# Exercise goal
Lift out all lines below that contain "databasen".

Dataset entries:
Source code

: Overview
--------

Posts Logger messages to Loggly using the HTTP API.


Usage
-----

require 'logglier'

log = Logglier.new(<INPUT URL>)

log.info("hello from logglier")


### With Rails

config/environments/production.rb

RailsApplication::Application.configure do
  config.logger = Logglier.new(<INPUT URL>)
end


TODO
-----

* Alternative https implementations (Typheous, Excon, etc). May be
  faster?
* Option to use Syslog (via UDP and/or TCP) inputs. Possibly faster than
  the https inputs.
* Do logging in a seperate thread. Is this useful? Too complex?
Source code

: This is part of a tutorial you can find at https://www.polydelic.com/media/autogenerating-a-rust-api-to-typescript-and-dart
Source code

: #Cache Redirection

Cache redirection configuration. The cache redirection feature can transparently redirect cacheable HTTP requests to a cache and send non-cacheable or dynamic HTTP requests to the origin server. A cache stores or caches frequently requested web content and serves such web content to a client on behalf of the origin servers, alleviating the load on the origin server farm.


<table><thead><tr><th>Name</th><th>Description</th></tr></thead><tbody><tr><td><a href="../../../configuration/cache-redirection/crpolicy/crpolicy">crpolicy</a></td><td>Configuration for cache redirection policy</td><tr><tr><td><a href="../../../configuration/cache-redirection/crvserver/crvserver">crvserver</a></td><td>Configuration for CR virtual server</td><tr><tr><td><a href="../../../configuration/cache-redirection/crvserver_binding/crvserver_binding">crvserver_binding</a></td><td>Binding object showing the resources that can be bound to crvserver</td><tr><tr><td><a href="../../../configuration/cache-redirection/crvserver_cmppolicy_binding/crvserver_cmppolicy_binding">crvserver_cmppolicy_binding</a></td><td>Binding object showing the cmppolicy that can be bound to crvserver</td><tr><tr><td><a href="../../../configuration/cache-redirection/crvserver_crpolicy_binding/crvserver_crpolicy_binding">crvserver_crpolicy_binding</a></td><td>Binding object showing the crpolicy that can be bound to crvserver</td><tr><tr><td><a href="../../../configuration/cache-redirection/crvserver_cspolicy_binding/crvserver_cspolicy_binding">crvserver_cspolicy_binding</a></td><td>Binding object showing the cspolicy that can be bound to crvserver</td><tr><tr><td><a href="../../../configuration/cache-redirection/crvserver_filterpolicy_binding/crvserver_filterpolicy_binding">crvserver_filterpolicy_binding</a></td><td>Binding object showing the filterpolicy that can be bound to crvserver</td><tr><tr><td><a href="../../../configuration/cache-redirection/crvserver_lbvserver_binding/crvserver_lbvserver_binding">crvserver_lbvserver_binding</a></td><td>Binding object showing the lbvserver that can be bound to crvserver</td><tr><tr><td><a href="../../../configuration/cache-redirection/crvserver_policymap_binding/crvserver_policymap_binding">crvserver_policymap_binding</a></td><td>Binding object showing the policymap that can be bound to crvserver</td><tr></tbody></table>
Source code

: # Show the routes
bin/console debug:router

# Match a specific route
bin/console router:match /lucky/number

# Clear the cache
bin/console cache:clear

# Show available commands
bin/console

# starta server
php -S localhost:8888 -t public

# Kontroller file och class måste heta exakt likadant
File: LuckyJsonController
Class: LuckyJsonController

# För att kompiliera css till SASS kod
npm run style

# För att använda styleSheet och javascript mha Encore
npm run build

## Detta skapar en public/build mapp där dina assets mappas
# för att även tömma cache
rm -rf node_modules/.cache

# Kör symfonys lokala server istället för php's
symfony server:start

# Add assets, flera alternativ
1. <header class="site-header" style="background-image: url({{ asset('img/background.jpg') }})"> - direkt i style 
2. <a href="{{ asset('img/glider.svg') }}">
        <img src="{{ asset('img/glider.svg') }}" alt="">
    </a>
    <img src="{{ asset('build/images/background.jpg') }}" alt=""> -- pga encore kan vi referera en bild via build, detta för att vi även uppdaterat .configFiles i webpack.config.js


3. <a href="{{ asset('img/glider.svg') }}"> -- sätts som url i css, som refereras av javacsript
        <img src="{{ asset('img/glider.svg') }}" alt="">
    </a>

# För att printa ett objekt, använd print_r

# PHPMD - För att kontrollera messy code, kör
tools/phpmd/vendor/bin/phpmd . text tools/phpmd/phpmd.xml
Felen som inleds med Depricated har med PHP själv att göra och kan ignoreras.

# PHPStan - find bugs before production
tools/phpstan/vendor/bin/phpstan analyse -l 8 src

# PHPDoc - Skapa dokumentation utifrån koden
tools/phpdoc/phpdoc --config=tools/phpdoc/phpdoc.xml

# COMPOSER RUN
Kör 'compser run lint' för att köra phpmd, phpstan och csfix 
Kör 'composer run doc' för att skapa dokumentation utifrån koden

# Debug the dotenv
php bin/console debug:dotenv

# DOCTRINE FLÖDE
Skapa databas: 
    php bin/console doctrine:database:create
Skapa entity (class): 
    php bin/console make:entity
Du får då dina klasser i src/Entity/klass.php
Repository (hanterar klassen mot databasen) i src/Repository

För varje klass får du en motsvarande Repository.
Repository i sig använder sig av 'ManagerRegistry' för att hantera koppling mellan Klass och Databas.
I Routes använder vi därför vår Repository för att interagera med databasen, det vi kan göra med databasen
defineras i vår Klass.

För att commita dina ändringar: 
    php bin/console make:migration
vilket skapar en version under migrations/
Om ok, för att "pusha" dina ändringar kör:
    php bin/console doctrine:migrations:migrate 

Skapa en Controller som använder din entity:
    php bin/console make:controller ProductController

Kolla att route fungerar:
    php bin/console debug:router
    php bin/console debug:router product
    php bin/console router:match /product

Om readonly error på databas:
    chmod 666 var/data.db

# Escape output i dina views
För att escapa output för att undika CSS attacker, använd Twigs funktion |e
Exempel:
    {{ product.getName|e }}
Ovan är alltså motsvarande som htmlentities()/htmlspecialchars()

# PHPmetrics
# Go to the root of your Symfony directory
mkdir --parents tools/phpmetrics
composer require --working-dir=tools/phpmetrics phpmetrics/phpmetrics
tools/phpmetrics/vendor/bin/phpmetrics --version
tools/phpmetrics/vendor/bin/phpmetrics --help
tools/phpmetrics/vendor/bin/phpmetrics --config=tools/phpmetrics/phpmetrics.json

# Written solution
Repository (hanterar klassen mot databasen) i src/Repository
I Routes använder vi därför vår Repository för att interagera med databasen, det vi kan göra med databasen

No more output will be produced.